Testing revealed a miraculously improved analogue picture quality, including rock-solid SBS reception and Channel 31 visibility. Some negative ghosting was evident, and the Channel 31 picture could improve a little more, so perhaps there will be some fine tuning of the direction next weekend utilising the advanced technolgoy of our radio phone. The splitter doesn’t seem to be detracting too greatly from the signal, so it could be staying. I ought to get some 75 ohm resisters ‘tho. I think there are only two active leads from the four-way splitter.

Signal strength reported by the HDTV cards on all channels has improved to the 95-98% range.

Primus – not with-it, hoopy froods

Primus are hopeless. They make Telstra look like really with-it, hoopy froods. I had no problems at all for about 4 years while I had just one phone line connected and didn’t try to change anything.

We signed up for another line.
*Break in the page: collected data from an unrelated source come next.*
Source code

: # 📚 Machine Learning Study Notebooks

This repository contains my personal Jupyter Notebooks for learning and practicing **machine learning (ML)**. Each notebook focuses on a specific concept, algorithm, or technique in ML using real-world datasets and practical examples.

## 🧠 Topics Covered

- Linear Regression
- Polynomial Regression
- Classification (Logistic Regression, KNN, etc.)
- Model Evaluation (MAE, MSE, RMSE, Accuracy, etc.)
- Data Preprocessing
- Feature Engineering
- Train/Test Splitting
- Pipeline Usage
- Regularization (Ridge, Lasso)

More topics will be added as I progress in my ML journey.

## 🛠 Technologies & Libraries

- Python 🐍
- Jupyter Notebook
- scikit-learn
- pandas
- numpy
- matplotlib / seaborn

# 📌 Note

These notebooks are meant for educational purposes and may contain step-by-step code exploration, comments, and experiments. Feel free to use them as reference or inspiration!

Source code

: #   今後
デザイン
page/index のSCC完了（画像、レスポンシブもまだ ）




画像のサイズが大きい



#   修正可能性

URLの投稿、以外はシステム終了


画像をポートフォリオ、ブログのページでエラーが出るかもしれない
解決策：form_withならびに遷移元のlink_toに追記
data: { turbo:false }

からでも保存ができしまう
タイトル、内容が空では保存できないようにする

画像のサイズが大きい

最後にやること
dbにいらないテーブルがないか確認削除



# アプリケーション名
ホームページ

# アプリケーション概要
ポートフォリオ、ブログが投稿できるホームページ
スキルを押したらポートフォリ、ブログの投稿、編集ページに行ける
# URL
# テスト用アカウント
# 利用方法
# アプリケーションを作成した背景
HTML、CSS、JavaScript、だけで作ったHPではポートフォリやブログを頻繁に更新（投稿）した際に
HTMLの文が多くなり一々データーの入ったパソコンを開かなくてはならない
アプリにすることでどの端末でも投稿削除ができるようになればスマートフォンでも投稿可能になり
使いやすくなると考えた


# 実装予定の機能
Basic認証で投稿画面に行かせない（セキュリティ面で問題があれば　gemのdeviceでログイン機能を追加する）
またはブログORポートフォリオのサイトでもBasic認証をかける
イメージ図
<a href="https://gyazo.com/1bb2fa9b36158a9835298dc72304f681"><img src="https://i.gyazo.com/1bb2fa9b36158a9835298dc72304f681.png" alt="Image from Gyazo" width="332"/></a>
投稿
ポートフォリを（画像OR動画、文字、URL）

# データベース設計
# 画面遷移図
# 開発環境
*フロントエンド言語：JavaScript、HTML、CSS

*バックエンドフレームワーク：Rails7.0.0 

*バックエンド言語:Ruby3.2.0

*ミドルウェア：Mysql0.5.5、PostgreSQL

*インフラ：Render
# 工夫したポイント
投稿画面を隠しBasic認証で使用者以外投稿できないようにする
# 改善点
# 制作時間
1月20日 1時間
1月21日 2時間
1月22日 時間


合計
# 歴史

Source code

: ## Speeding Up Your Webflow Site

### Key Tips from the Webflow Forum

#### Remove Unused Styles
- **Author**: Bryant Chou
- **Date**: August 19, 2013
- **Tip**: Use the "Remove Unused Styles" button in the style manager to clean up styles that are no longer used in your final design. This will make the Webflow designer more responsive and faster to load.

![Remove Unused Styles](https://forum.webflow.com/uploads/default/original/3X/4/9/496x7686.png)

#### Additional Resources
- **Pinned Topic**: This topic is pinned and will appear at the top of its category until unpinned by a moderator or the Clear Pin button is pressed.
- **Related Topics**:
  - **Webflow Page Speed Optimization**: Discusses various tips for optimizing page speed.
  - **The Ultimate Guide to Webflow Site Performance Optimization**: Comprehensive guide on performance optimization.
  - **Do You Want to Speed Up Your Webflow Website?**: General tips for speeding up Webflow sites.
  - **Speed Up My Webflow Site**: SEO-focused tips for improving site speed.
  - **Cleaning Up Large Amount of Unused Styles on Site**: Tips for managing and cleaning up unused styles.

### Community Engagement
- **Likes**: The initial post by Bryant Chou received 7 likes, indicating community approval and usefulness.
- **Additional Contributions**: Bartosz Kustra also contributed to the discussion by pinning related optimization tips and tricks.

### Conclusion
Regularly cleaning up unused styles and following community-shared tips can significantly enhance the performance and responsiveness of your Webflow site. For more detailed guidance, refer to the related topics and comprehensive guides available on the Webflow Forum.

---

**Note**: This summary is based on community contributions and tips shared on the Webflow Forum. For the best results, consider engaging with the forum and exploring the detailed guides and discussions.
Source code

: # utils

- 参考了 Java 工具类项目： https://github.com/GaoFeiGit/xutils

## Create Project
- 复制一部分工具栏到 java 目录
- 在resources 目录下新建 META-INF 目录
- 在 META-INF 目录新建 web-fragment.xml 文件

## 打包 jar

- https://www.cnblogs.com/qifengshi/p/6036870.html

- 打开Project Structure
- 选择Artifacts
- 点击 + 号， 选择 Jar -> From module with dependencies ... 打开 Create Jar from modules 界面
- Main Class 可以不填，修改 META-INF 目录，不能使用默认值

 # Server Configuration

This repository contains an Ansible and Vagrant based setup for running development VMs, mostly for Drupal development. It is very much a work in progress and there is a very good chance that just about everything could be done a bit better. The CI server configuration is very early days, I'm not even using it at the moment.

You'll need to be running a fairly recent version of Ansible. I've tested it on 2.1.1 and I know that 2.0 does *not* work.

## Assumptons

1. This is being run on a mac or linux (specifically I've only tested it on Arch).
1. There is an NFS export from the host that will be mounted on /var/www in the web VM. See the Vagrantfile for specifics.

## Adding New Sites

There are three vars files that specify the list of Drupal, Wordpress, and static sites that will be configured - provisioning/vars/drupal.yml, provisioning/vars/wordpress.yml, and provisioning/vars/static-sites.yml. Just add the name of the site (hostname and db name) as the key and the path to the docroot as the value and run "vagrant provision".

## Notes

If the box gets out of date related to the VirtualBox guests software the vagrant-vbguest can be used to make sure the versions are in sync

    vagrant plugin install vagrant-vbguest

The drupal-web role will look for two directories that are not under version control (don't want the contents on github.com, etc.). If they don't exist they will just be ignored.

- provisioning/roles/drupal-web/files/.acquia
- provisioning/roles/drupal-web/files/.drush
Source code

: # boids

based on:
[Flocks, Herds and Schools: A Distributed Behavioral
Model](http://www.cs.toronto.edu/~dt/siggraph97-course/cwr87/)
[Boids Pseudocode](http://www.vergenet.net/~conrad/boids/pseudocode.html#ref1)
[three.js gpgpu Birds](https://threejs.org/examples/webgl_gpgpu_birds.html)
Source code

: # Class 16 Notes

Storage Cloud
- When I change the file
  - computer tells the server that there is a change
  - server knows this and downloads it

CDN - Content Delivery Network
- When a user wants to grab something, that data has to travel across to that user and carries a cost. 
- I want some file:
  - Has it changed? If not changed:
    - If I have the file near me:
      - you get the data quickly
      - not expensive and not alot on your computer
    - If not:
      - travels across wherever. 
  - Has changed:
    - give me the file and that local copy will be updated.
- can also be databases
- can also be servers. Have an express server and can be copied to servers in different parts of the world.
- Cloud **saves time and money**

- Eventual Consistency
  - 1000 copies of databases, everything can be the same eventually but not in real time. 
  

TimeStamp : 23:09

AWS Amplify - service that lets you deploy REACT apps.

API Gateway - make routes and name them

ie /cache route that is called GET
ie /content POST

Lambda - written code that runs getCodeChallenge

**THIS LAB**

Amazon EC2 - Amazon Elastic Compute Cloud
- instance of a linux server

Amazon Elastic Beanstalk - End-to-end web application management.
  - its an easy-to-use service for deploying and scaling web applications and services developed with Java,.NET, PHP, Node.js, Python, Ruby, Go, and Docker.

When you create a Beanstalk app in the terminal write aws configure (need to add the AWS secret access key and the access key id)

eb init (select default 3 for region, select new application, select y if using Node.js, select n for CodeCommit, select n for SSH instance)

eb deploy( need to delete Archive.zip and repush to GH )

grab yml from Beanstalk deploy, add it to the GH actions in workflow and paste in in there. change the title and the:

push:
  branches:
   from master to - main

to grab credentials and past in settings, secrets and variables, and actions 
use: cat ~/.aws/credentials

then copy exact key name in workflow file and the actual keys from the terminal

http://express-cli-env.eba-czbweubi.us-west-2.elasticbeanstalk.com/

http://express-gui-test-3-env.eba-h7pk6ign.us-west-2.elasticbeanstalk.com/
They connected the new line, and cut off the old one. Ring, complain, apologies. Disconnect the new line, reconnect the old. Ring, complain, apologies. The fun continued for a while.

Remember I said iPrimus had a great deal on ADSL? Not long after we signed up for ADSL, our line went dead. “Completely unrelated” says Primus. “Telstra line fault”. Sure. Have you tried reporting a dud phone line when the phone line’s dud? Doesn’t work so good.
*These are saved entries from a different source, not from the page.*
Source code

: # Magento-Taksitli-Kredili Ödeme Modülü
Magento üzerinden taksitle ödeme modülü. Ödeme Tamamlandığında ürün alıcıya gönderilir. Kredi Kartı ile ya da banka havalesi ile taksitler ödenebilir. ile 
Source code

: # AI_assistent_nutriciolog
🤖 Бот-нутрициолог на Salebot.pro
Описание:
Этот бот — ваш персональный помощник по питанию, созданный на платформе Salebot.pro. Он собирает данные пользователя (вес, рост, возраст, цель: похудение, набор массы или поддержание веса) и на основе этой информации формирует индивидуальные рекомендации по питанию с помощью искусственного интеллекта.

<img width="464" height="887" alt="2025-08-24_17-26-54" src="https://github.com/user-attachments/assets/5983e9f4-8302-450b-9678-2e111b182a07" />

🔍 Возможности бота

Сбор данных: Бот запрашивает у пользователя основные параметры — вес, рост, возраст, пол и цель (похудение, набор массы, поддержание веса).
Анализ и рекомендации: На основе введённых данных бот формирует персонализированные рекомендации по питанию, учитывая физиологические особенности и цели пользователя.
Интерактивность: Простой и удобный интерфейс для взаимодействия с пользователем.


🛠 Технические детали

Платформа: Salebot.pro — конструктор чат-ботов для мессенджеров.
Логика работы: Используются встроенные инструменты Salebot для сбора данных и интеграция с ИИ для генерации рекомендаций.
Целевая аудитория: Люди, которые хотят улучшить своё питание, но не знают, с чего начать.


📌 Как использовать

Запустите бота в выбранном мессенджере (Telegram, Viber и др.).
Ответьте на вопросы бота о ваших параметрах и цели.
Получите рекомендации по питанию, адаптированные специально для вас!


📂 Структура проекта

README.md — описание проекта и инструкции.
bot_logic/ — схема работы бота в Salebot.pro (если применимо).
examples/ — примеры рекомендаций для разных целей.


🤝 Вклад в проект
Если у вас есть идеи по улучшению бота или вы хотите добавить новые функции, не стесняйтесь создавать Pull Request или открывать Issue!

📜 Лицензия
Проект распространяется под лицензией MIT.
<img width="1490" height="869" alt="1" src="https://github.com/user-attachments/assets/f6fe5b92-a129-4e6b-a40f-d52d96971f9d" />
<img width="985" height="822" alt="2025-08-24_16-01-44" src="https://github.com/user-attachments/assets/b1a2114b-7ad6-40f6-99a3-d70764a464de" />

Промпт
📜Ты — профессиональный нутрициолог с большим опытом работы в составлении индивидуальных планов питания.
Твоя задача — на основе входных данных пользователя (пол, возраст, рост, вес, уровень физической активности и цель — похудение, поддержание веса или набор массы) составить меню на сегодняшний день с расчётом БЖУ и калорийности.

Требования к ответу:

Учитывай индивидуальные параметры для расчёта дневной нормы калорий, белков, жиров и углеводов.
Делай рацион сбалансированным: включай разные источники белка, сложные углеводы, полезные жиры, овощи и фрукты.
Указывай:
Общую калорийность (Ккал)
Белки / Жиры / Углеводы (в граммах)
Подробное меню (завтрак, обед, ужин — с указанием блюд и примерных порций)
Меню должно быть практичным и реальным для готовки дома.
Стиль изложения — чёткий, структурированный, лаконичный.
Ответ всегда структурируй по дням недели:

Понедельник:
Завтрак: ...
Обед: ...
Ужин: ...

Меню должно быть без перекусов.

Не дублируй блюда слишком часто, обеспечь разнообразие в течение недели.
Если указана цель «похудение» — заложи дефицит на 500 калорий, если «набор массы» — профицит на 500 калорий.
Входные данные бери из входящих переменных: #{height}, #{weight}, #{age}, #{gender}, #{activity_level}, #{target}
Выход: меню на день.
Then there was a massive delay with the modem. Eventually we rung up and asked where it was. “We tried delivering it two weeks ago. No one was home. We left a card.” Searching high and low produced no card. However, we found the card the following weekend – they tried to deliver the modem to our old address. Which is not our billing address, or the address where the ADSL line was being set up. I have no idea why they’d want to deliver to that address.

They rung up last night about a missing payment. I didn’t get that bill. Somehow they sent it to 457/457 St Kilda St so I don’t know what would have happened to it. Probably lost in that great postal delivery hole in the sky. Much apologies later, late payment fee waived, all that stuff.

These guys seem to have a lot of bugs in their computer system. Being a telco in Australia only requires that you bill the customers and pay Telstra’s bills. So all primus needs to do is run a billing system. How hard could it be?

But their customer service after these stuff-ups is always really good. Once you get through to a human which can sometimes take a while. At least their call centre isn’t in India. That would be the last straw.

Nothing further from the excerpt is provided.